[Exercise] Line by line, restate the material exactly.

================

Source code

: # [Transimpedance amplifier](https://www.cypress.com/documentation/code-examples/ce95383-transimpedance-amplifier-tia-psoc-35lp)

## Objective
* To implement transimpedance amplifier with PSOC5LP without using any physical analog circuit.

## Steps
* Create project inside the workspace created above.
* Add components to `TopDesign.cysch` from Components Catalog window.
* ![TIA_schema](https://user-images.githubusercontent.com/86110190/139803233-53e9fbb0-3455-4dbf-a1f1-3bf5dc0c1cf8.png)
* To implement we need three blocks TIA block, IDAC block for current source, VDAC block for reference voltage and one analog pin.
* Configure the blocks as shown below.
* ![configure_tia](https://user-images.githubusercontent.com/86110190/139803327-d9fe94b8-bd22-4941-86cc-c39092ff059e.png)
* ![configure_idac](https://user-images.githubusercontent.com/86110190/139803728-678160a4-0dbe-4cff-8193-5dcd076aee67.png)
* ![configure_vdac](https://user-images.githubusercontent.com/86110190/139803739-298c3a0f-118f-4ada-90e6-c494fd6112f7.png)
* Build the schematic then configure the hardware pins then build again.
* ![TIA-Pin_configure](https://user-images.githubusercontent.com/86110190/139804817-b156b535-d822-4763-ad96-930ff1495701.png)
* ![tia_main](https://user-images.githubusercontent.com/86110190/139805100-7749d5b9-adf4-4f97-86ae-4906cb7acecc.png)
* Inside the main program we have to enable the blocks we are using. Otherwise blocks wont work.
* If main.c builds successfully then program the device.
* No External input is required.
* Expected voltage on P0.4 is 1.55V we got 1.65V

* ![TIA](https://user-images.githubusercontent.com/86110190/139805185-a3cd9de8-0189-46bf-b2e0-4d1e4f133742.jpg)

================

[Exercise answer]
Source code

: # [Transimpedance amplifier](https://www.cypress.com/documentation/code-examples/ce95383-transimpedance-amplifier-tia-psoc-35lp)

## Objective
* To implement transimpedance amplifier with PSOC5LP without using any physical analog circuit.

## Steps
* Create project inside the workspace created above.
* Add components to `TopDesign.cysch` from Components Catalog window.
* ![TIA_schema](https://user-images.githubusercontent.com/86110190/139803233-53e9fbb0-3455-4dbf-a1f1-3bf5dc0c1cf8.png)
* To implement we need three blocks TIA block, IDAC block for current source, VDAC block for reference voltage and one analog pin.
* Configure the blocks as shown below.
* ![configure_tia](https://user-images.githubusercontent.com/86110190/139803327-d9fe94b8-bd22-4941-86cc-c39092ff059e.png)
* ![configure_idac](https://user-images.githubusercontent.com/86110190/139803728-678160a4-0dbe-4cff-8193-5dcd076aee67.png)
* ![configure_vdac](https://user-images.githubusercontent.com/86110190/139803739-298c3a0f-118f-4ada-90e6-c494fd6112f7.png)
* Build the schematic then configure the hardware pins then build again.
* ![TIA-Pin_configure](https://user-images.githubusercontent.com/86110190/139804817-b156b535-d822-4763-ad96-930ff1495701.png)
* ![tia_main](https://user-images.githubusercontent.com/86110190/139805100-7749d5b9-adf4-4f97-86ae-4906cb7acecc.png)
* Inside the main program we have to enable the blocks we are using. Otherwise blocks wont work.
* If main.c builds successfully then program the device.
* No External input is required.
* Expected voltage on P0.4 is 1.55V we got 1.65V

* ![TIA](https://user-images.githubusercontent.com/86110190/139805185-a3cd9de8-0189-46bf-b2e0-4d1e4f133742.jpg)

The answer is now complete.